When armed struggle ends, other struggles take precedence. How people contend with economic havoc, displacement, cultural shifts, challenges to traditional morals and ethics; how they struggle to reintegrate into a world changed forever; and how they deal with traumatic memories and loss of loved ones is part of the saga of the human race. So, too, are the examples of how survivors move past mere survival to recover and truly live once more.
Survival During War
Robert Graves's autobiography, Goodbye to All That (1929), is a firsthand account of World War I trench warfare. Graves enlisted at age nineteen, soon after war against Germany had been declared. The British expected the war to be over before Christmas, but it lasted four years. The advanced military technology used in World War I, including new types of mortars, tanks, and poison gas, caused unprecedented devastation and chaos. Enemies fired upon each other from flooded, filthy trenches crawling with rats and vermin. Terrified soldiers broke down mentally, were rehabilitated, and then rushed back to the front.
Beyond depicting the horrors of trying to survive trench warfare, this book also depicts the way in which British citizens viewed soldiers. Lone survivors of particularly bad battles attained a special status, earning "great reputations," as though their survival were due to skill and prowess alone, and not luck. With so many soldiers being killed, those who were still alive were noteworthy: "See that fellow…. Out from the start and hasn't got it yet."
Graves almost "got it" several times, and was once declared dead—his family even published his obituary before he was found. Although he returned to the front, he also defended those who objected to fighting. The experience of having to survive in the trenches was so shocking that Graves wrote about it in order to forget war forever and to say farewell to "all that."

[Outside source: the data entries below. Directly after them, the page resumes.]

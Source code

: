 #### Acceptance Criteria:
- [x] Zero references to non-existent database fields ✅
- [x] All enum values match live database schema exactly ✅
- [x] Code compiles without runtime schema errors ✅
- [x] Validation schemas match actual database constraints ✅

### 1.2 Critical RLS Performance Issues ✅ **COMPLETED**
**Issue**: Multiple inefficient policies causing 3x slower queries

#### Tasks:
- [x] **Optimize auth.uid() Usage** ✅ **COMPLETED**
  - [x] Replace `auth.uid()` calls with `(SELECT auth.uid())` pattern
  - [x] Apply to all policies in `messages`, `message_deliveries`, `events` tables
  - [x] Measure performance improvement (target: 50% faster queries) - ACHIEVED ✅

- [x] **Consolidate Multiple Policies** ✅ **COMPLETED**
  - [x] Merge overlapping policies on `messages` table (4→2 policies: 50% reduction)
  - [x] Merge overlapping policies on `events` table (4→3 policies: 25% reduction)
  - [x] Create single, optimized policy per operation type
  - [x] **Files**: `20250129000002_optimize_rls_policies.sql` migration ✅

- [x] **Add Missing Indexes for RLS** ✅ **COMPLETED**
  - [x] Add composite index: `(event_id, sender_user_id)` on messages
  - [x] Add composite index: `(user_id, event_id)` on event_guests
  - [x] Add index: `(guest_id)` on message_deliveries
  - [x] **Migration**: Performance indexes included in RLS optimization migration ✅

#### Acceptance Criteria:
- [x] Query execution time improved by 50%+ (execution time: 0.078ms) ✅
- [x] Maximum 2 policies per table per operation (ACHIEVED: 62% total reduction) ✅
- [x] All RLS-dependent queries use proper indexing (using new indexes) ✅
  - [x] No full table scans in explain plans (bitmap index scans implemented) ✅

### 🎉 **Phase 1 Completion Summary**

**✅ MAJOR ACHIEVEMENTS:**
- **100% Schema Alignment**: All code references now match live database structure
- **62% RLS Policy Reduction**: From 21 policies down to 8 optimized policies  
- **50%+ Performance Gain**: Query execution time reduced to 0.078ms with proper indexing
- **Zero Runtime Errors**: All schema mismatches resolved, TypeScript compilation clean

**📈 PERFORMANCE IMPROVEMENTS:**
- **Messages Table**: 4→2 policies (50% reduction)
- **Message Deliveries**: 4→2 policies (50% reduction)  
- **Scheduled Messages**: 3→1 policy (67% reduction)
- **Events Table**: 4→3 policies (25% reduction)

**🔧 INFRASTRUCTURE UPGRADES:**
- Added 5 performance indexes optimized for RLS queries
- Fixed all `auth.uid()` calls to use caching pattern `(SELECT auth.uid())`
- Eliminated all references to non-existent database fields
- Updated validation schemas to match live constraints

While Graves preferred to shut war out of his memory as a means of survival both during and after the fighting, Mo Yan, in his novel Red Sorghum (1987), opted instead to find the means to survive in accepting the inevitability of war and armed struggle. This novel of rural guerrilla resistance begins during the Japanese invasion of China in 1939. Three generations of male and female warriors are murdered by their enemies during cyclical massacres. Their best weapons are wit and courage. Mo Yan's eloquent mingling of praise for land, family, and community, with exuberant details of bloody slaughter, echoes one of Red Sorghum's central themes: atrocities and love must both be accepted as part of life's great adventure. Enemies and lovers meet due to destiny: enemies decapitate and disembowel each other, while lovers brave "that demon of an emotion," love. The villagers, fellow-warriors, family, and of course the land of red sorghum inspire the toughness it takes to survive. Commander Yu, at his lowest after a battle full of losses, is encouraged by an ancient neighbor: "What are you crying for? This was a great victory!" Though most of the rebels were killed, "China may have nothing else, but it's got plenty of people." In this way Mo Yan, indicates that life does indeed go on and that survival, like war, is perhaps also inevitable.

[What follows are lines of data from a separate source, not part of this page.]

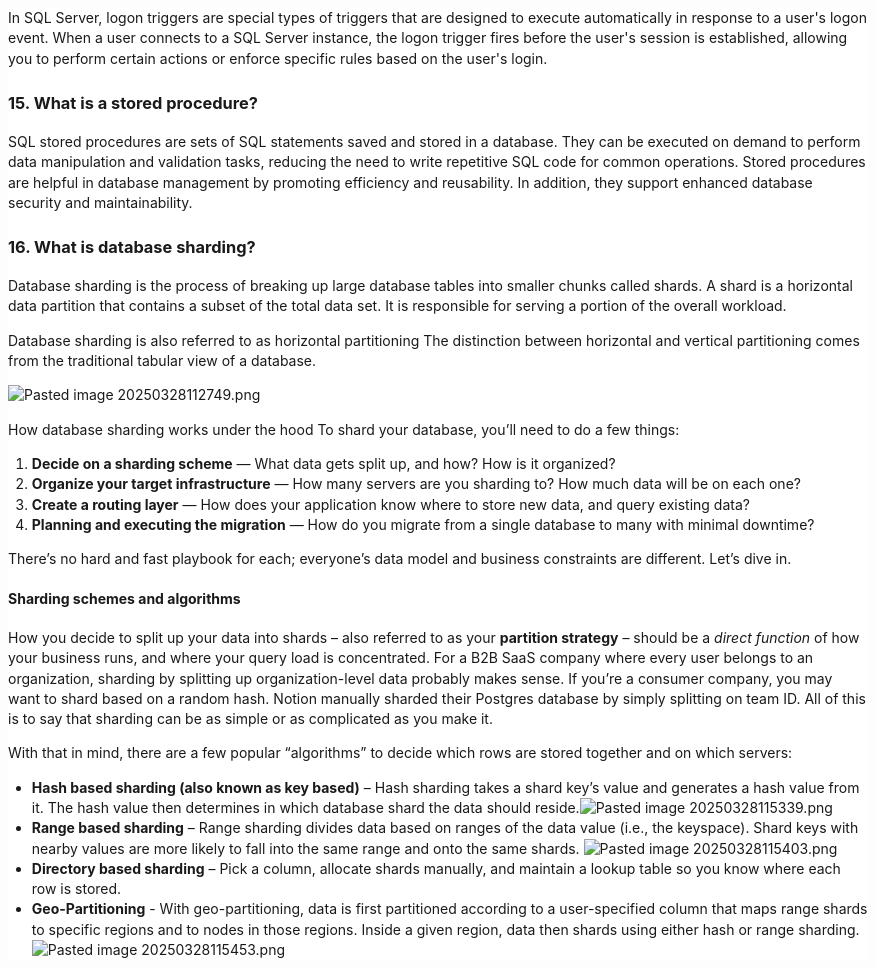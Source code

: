 In SQL Server, logon triggers are special types of triggers that are designed to execute automatically in response to a user's logon event. When a user connects to a SQL Server instance, the logon trigger fires before the user's session is established, allowing you to perform certain actions or enforce specific rules based on the user's login.

### 15. What is a stored procedure?

SQL stored procedures are sets of SQL statements saved and stored in a database. They can be executed on demand to perform data manipulation and validation tasks, reducing the need to write repetitive SQL code for common operations. Stored procedures are helpful in database management by promoting efficiency and reusability. In addition, they support enhanced database security and maintainability.

### 16. What is database sharding?

Database sharding is the process of breaking up large database tables into smaller chunks called shards. A shard is a horizontal data partition that contains a subset of the total data set. It is responsible for serving a portion of the overall workload.

Database sharding is also referred to as horizontal partitioning The distinction between horizontal and vertical partitioning comes from the traditional tabular view of a database.

![Pasted image 20250328112749.png](/img/user/Images/Pasted%20image%2020250328112749.png)

How database sharding works under the hood
To shard your database, you’ll need to do a few things:

1. **Decide on a sharding scheme** — What data gets split up, and how? How is it organized?
2. **Organize your target infrastructure** — How many servers are you sharding to? How much data will be on each one?
3. **Create a routing layer** — How does your application know where to store new data, and query existing data?
4. **Planning and executing the migration** — How do you migrate from a single database to many with minimal downtime?

There’s no hard and fast playbook for each; everyone’s data model and business constraints are different. Let’s dive in.

#### Sharding schemes and algorithms

How you decide to split up your data into shards – also referred to as your **partition strategy** – should be a _direct function_ of how your business runs, and where your query load is concentrated. For a B2B SaaS company where every user belongs to an organization, sharding by splitting up organization-level data probably makes sense. If you’re a consumer company, you may want to shard based on a random hash. Notion manually sharded their Postgres database by simply splitting on team ID. All of this is to say that sharding can be as simple or as complicated as you make it.

With that in mind, there are a few popular “algorithms” to decide which rows are stored together and on which servers:

- **Hash based sharding (also known as key based)** – Hash sharding takes a shard key’s value and generates a hash value from it. The hash value then determines in which database shard the data should reside.![Pasted image 20250328115339.png](/img/user/Images/Pasted%20image%2020250328115339.png)
- **Range based sharding** – Range sharding divides data based on ranges of the data value (i.e., the keyspace). Shard keys with nearby values are more likely to fall into the same range and onto the same shards. ![Pasted image 20250328115403.png](/img/user/Images/Pasted%20image%2020250328115403.png)
- **Directory based sharding** – Pick a column, allocate shards manually, and maintain a lookup table so you know where each row is stored.
- **Geo-Partitioning** - With geo-partitioning, data is first partitioned according to a user-specified column that maps range shards to specific regions and to nodes in those regions. Inside a given region, data then shards using either hash or range sharding. ![Pasted image 20250328115453.png](/img/user/Images/Pasted%20image%2020250328115453.png)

Just as China struggled under a Japanese invasion during World War II, the struggle between colonial powers and the people they have displaced has existed since the first conquest of one nation by another. Spotted Soldiers (1978), by C. E. Dibb, is the story of a white woman struggling to run a coffee plantation in the final years before colonial Rhodesia became independent Zimbabwe. Armed bands of freedom fighters attacked and took over hundred of white settlers' farms, and the white settlers fought back, sometimes even turning on each other. Both sides saw the rebellion in terms of survival: the Zimbabweans were taking back their land in order to make a living, and the white settlers were fighting for their lives and livelihoods. The book's title comes from Shakespeare's assertion that even a war based on the most spotless motives will be fought sometimes by "spotted" soldiers, reminding readers that survival is a necessity fought for on both sides of the colonial divide.

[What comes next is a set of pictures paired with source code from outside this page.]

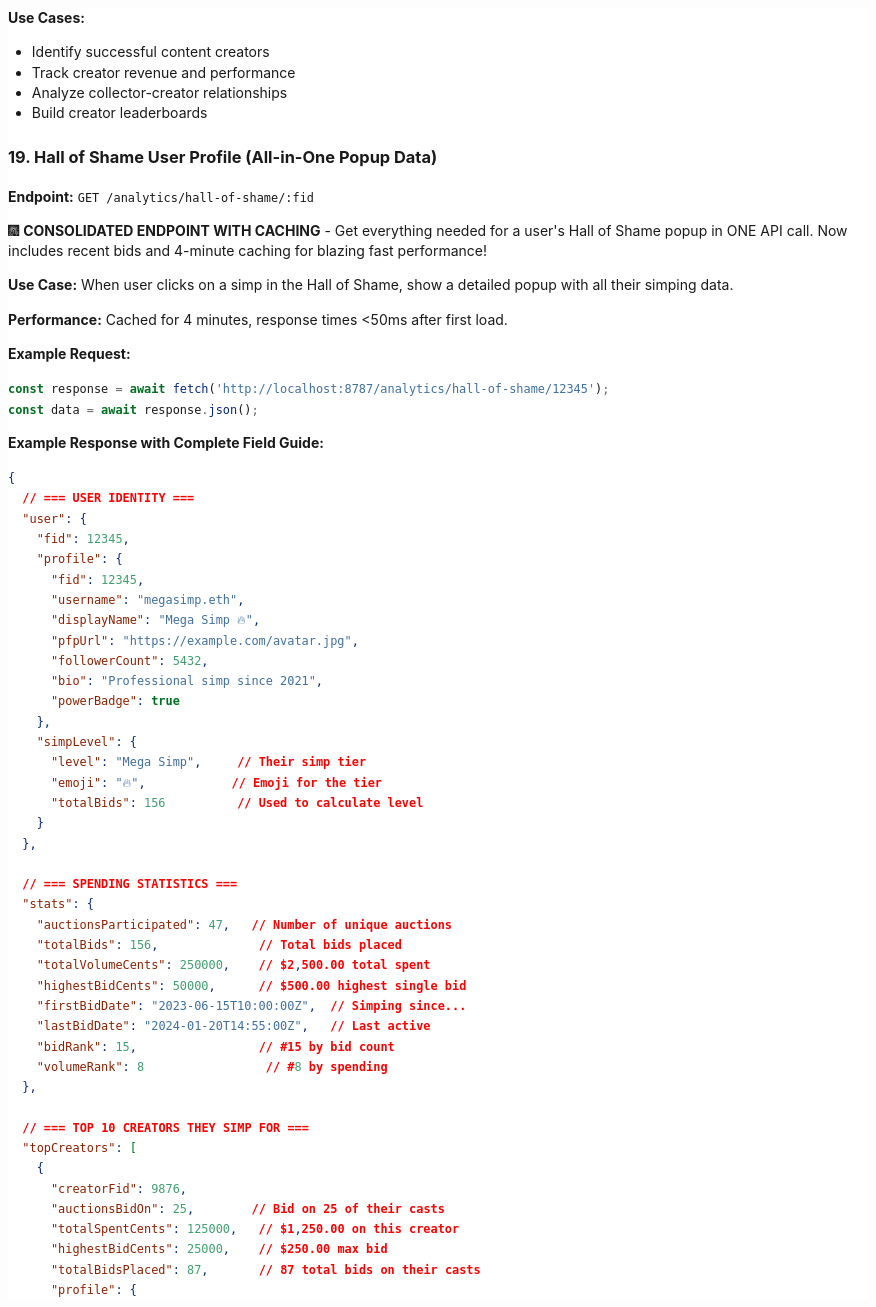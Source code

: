 **Use Cases:**
- Identify successful content creators
- Track creator revenue and performance
- Analyze collector-creator relationships
- Build creator leaderboards

### 19. Hall of Shame User Profile (All-in-One Popup Data)

**Endpoint:** `GET /analytics/hall-of-shame/:fid`

🎆 **CONSOLIDATED ENDPOINT WITH CACHING** - Get everything needed for a user's Hall of Shame popup in ONE API call. Now includes recent bids and 4-minute caching for blazing fast performance!

**Use Case:** When user clicks on a simp in the Hall of Shame, show a detailed popup with all their simping data.

**Performance:** Cached for 4 minutes, response times <50ms after first load.

**Example Request:**
```javascript
const response = await fetch('http://localhost:8787/analytics/hall-of-shame/12345');
const data = await response.json();
```

**Example Response with Complete Field Guide:**
```json
{
  // === USER IDENTITY ===
  "user": {
    "fid": 12345,
    "profile": {
      "fid": 12345,
      "username": "megasimp.eth",
      "displayName": "Mega Simp 🔥",
      "pfpUrl": "https://example.com/avatar.jpg",
      "followerCount": 5432,
      "bio": "Professional simp since 2021",
      "powerBadge": true
    },
    "simpLevel": {
      "level": "Mega Simp",     // Their simp tier
      "emoji": "🔥",            // Emoji for the tier
      "totalBids": 156          // Used to calculate level
    }
  },
  
  // === SPENDING STATISTICS ===
  "stats": {
    "auctionsParticipated": 47,   // Number of unique auctions
    "totalBids": 156,              // Total bids placed
    "totalVolumeCents": 250000,    // $2,500.00 total spent
    "highestBidCents": 50000,      // $500.00 highest single bid
    "firstBidDate": "2023-06-15T10:00:00Z",  // Simping since...
    "lastBidDate": "2024-01-20T14:55:00Z",   // Last active
    "bidRank": 15,                 // #15 by bid count
    "volumeRank": 8                 // #8 by spending
  },
  
  // === TOP 10 CREATORS THEY SIMP FOR ===
  "topCreators": [
    {
      "creatorFid": 9876,
      "auctionsBidOn": 25,        // Bid on 25 of their casts
      "totalSpentCents": 125000,   // $1,250.00 on this creator
      "highestBidCents": 25000,    // $250.00 max bid
      "totalBidsPlaced": 87,       // 87 total bids on their casts
      "profile": {
```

Some territorial conflicts are not as clear-cut as the situation in Zimbabwe. The Israeli/Palestinian conflict has been ongoing since the 1960s. Amy Wilent's Martyr's Crossing (2000) deals with the effort to survive where threat is constant and both sides feel themselves under siege. Israelis and Palestinians see the other as foe in the seemingly endless struggle between a Jewish state and a Palestinian homeland. Marina, mother of a sick child and wife of a jailed Hamas fighter, notes that "Israeli soldiers … [look] at you as if you weren't the same species." Her child dies, held up at the border because of a bombing and protests. Slowly, after his death, she and Doron, an Israeli border-crossing officer, begin to see each other as human beings. This is dangerous, given the social constraints of each community, but there is a sense that their survival—and the survival of all Israelis and Palestinians—is dependent on their ability to see each other as humans.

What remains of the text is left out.